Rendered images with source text
--- START ---
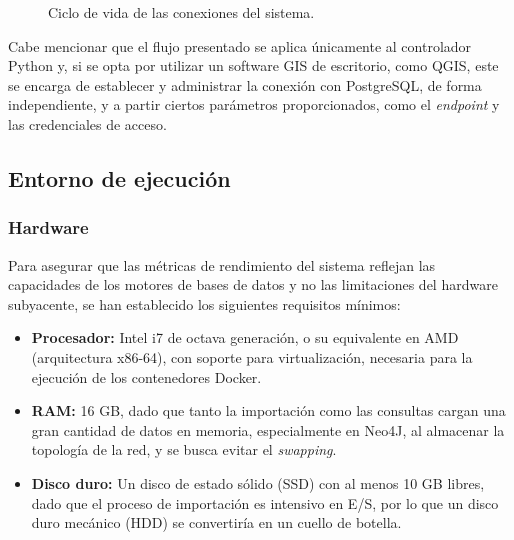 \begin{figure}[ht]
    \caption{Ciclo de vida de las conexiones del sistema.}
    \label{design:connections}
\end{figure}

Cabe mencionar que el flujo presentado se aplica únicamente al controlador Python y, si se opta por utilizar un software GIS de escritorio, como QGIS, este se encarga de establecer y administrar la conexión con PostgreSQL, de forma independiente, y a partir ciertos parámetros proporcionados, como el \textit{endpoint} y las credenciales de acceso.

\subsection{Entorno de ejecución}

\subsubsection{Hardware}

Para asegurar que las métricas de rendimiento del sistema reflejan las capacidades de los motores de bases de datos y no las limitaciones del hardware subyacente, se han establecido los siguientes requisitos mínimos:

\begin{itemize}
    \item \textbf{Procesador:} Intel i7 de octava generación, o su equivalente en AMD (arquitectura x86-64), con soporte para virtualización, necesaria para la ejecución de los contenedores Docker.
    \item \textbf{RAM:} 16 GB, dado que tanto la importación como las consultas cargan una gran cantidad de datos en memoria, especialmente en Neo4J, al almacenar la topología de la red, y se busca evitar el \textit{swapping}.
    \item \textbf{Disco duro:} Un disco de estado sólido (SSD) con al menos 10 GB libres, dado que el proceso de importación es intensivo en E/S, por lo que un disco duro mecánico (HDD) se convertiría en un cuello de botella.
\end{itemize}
--- END ---
### Instructions for the task
Give back every entry in full, exactly as written, with no picture included.

### Response to this task
 \begin{figure}[ht]
    \caption{Ciclo de vida de las conexiones del sistema.}
    \label{design:connections}
\end{figure}

Cabe mencionar que el flujo presentado se aplica únicamente al controlador Python y, si se opta por utilizar un software GIS de escritorio, como QGIS, este se encarga de establecer y administrar la conexión con PostgreSQL, de forma independiente, y a partir ciertos parámetros proporcionados, como el \textit{endpoint} y las credenciales de acceso.

\subsection{Entorno de ejecución}

\subsubsection{Hardware}

Para asegurar que las métricas de rendimiento del sistema reflejan las capacidades de los motores de bases de datos y no las limitaciones del hardware subyacente, se han establecido los siguientes requisitos mínimos:

\begin{itemize}
    \item \textbf{Procesador:} Intel i7 de octava generación, o su equivalente en AMD (arquitectura x86-64), con soporte para virtualización, necesaria para la ejecución de los contenedores Docker.
    \item \textbf{RAM:} 16 GB, dado que tanto la importación como las consultas cargan una gran cantidad de datos en memoria, especialmente en Neo4J, al almacenar la topología de la red, y se busca evitar el \textit{swapping}.
    \item \textbf{Disco duro:} Un disco de estado sólido (SSD) con al menos 10 GB libres, dado que el proceso de importación es intensivo en E/S, por lo que un disco duro mecánico (HDD) se convertiría en un cuello de botella.
\end{itemize}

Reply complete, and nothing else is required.